◆ **Aim of the exercise**:
Only lines with the word "Matrix" belong in the answer; copy them from the records below.

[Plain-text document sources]
------------------------------------------------

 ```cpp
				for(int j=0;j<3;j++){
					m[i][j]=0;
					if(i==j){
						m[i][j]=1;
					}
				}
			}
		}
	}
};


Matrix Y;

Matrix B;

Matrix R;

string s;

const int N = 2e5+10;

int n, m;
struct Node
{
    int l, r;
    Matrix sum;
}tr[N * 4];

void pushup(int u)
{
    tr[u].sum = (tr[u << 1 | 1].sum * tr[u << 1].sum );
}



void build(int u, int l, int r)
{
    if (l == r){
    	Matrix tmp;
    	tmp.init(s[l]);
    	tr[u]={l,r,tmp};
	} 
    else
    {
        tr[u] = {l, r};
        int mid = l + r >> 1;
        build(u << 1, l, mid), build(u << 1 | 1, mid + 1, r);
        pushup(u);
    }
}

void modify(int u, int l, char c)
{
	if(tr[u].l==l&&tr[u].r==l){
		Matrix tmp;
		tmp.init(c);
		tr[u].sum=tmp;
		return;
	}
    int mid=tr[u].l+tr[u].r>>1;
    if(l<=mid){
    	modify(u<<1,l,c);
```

------------------------------------------------

◆ **Written solution**:
Matrix Y;
Matrix B;
Matrix R;
    Matrix sum;
    	Matrix tmp;
		Matrix tmp;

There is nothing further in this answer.